### ACTIVITY
Look for the word "Scheme" in the records, and copy each line where it appears.

* * * *

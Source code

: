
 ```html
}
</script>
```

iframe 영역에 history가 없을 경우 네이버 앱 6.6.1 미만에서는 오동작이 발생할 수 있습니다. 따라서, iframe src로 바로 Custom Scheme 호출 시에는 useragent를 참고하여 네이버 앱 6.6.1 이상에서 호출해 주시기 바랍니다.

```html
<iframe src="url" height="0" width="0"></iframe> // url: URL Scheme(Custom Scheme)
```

* * * *

### SOLUTION BELOW
iframe 영역에 history가 없을 경우 네이버 앱 6.6.1 미만에서는 오동작이 발생할 수 있습니다. 따라서, iframe src로 바로 Custom Scheme 호출 시에는 useragent를 참고하여 네이버 앱 6.6.1 이상에서 호출해 주시기 바랍니다.
<iframe src="url" height="0" width="0"></iframe> // url: URL Scheme(Custom Scheme)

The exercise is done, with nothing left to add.